FRIENDS, 50 YEARS LATER

As I recall from the television series, there were six friends who lived across the hall from each other. They had many entertaining events in their young lives. When the stories became unbelievable, the series kind of faded out of view. They are still around in syndication, but have no new things to say. All that they were has been placed on dvds or whatever medium.

So, I am very curious about what happened to them as they matured and got older. I do remember something about some of them getting married, some having children and heading off into adulthood never to be seen, in original form, again. I have tried to imagine what their lives were like. I had no success.

It dawned on me that Friends really does still exist and I am privy to all of their lives from the time they left television till now. Each year, the six of them get together in Ashville, North Carolina in either July or August. One of the couples has a home on top of a mountain. There is plenty of room for all of them to sleep there and enjoy the sights and the wonderful weather. Their children are now in their forties, one in her fifties and they have many grandchildren.

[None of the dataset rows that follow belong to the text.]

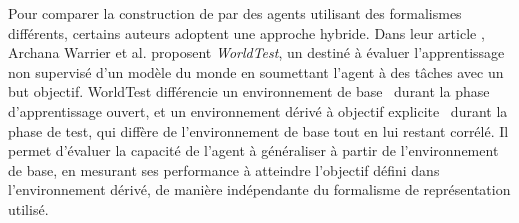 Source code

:Pour comparer la construction de  par des agents utilisant des formalismes différents, certains auteurs adoptent une approche hybride. 
Dans leur article  \cite{warrier_benchmarking_2025}, Archana Warrier et al. proposent \emph{WorldTest}, un  destiné à évaluer l'apprentissage non supervisé d'un modèle du monde en soumettant l'agent à des tâches avec un but objectif.
WorldTest différencie un \og environnement de base \fg\ durant la phase d'apprentissage ouvert, et un \og environnement dérivé à objectif explicite \fg\ durant la phase de test, qui diffère de l'environnement de base tout en lui restant corrélé. 
Il permet d'évaluer la capacité de l'agent à généraliser à partir de l'environnement de base, en mesurant ses performance à atteindre l'objectif défini dans l'environnement dérivé, de manière indépendante du formalisme de représentation utilisé.







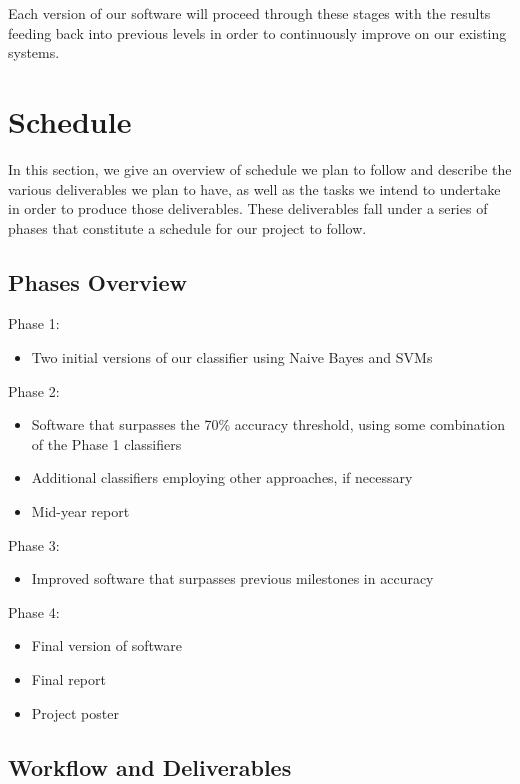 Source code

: \documentclass[cs,proposal]{hmcclinic}
\begin{document}
Each version of our software will proceed through these stages with the results feeding back into previous levels in order to continuously improve on our existing systems. 


\section{Schedule}

In this section, we give an overview of schedule we plan to follow and describe the various deliverables we plan to have, as well as the tasks we intend to undertake in order to produce those deliverables. These deliverables fall under a series of phases that constitute a schedule for our project to follow.

\subsection{Phases Overview}

Phase 1:
\begin{itemize} \itemsep0em
\item Two initial versions of our classifier using Naive Bayes and SVMs
\end{itemize}

\noindent Phase 2:
\begin{itemize} \itemsep0em
\item Software that surpasses the 70\% accuracy threshold, using some combination of the Phase 1 classifiers
\item Additional classifiers employing other approaches, if necessary
\item Mid-year report
\end{itemize}

\noindent Phase 3:
\begin{itemize} \itemsep0em
\item Improved software that surpasses previous milestones in accuracy
\end{itemize}

\noindent Phase 4:
\begin{itemize} \itemsep0em
\item Final version of software
\item Final report
\item Project poster
\end{itemize}

\subsection{Workflow and Deliverables}
\end{document}
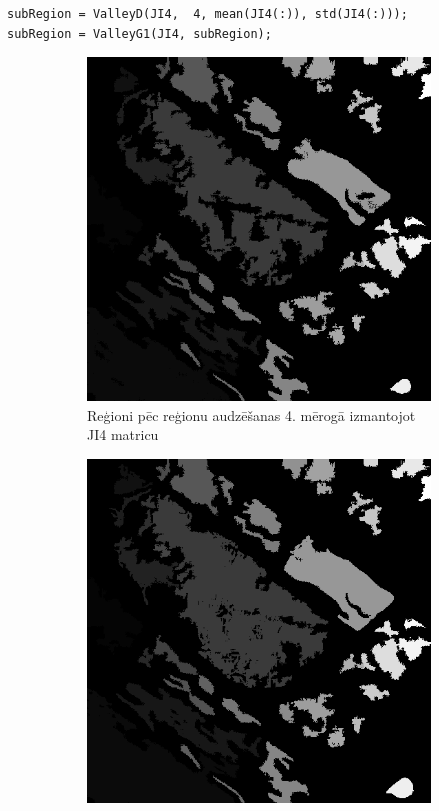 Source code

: \documentclass[12pt,paper=a4]{report}
\begin{document}
\begin{lstlisting}
subRegion = ValleyD(JI4,  4, mean(JI4(:)), std(JI4(:)));
subRegion = ValleyG1(JI4, subRegion);
\end{lstlisting}\par
\begin{figure}[h!]
\centering
\begin{subfigure}[b]{.3\linewidth}
\includegraphics[width=\linewidth]{regionPecValleyG1S4JI4}
\caption{Reģioni pēc reģionu audzēšanas 4. mērogā izmantojot JI4 matricu}
\label{subfig:valleyg1s4ji4}
\end{subfigure}
\begin{subfigure}[b]{.3\linewidth}
\includegraphics[width=\linewidth]{regionPecValleyG1S4JI3}

\end{subfigure}
\end{figure}
\end{document}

Since the six of them have so much in common, there is no paucity of conversation, catching up on the year’s happenings and the current problems in the world. No moment ever goes silent and when 4:00pm rolls around the wine is brought out, along with delectable snacks. The conversations grow more animated with each passing hour. By the time 7:00 pm rolls around, it is almost time for dinner.

The hosts are marvelous cooks, both of them. The choices of food run from spaghetti and meatballs to a wonderful quiche. Desserts are to die for. Even the one who is gluten free has choices for his meals. There is no end to accommodations. As they grow older, there are discussions that revolve around the activities for the next day.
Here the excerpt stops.